MWQ: Multiscale Wavelet Quantized Neural Networks
This addresses model deployment on resource-constrained hardware by enhancing quantization techniques, though it appears incremental as it builds on existing frequency-domain insights.
The paper tackles performance degradation in quantized neural networks by proposing a multiscale wavelet quantization method that decomposes data into frequency components to reduce information loss, demonstrating applications like model compression on ImageNet and COCO datasets with improved representation ability.

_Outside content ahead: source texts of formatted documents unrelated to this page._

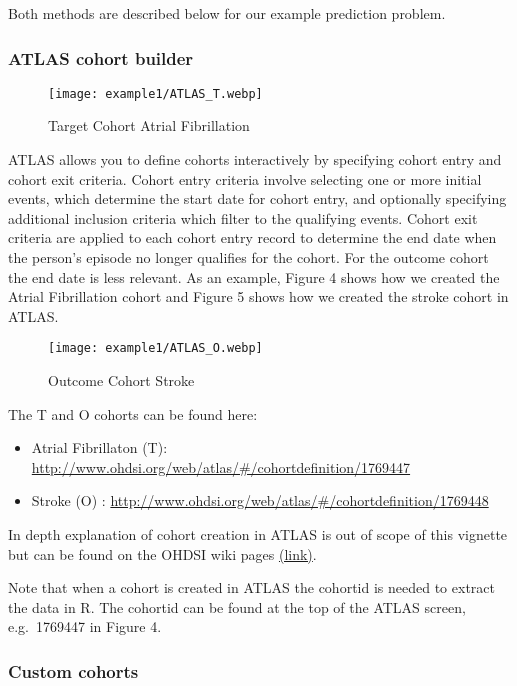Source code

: \documentclass[
]{article}
\providecommand{\tightlist}{%
  \setlength{\itemsep}{0pt}\setlength{\parskip}{0pt}}
\begin{document}
Both methods are described below for our example prediction problem.

\hypertarget{atlas-cohort-builder}{%
\subsubsection{ATLAS cohort builder}\label{atlas-cohort-builder}}

\begin{figure}
\centering
\texttt{[image: example1/ATLAS\_T.webp]}
\caption{Target Cohort Atrial Fibrillation}
\end{figure}

ATLAS allows you to define cohorts interactively by specifying cohort
entry and cohort exit criteria. Cohort entry criteria involve selecting
one or more initial events, which determine the start date for cohort
entry, and optionally specifying additional inclusion criteria which
filter to the qualifying events. Cohort exit criteria are applied to
each cohort entry record to determine the end date when the person's
episode no longer qualifies for the cohort. For the outcome cohort the
end date is less relevant. As an example, Figure 4 shows how we created
the Atrial Fibrillation cohort and Figure 5 shows how we created the
stroke cohort in ATLAS.

\begin{figure}
\centering
\texttt{[image: example1/ATLAS\_O.webp]}
\caption{Outcome Cohort Stroke}
\end{figure}

The T and O cohorts can be found here:

\begin{itemize}
\tightlist
\item
  Atrial Fibrillaton (T):
  \url{http://www.ohdsi.org/web/atlas/\#/cohortdefinition/1769447}
\item
  Stroke (O) :
  \url{http://www.ohdsi.org/web/atlas/\#/cohortdefinition/1769448}
\end{itemize}

In depth explanation of cohort creation in ATLAS is out of scope of this
vignette but can be found on the OHDSI wiki pages
\href{http://www.ohdsi.org/web/wiki/doku.php?id=documentation:software:atlas}{(link)}.

Note that when a cohort is created in ATLAS the cohortid is needed to
extract the data in R. The cohortid can be found at the top of the ATLAS
screen, e.g.~1769447 in Figure 4.

\hypertarget{custom-cohorts}{%
\subsubsection{Custom cohorts}\label{custom-cohorts}}
\end{document}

Model quantization can reduce the model size and computational latency, it has become an essential technique for the deployment of deep neural networks on resourceconstrained hardware (e.g., mobile phones and embedded devices). The existing quantization methods mainly consider the numerical elements of the weights and activation values, ignoring the relationship between elements. The decline of representation ability and information loss usually lead to the performance degradation. Inspired by the characteristics of images in the frequency domain, we propose a novel multiscale wavelet quantization (MWQ) method. This method decomposes original data into multiscale frequency components by wavelet transform, and then quantizes the components of different scales, respectively. It exploits the multiscale frequency and spatial information to alleviate the information loss caused by quantization in the spatial domain. Because of the flexibility of MWQ, we demonstrate three applications (e.g., model compression, quantized network optimization, and information enhancement) on the ImageNet and COCO datasets. Experimental results show that our method has stronger representation ability and can play an effective role in quantized neural networks.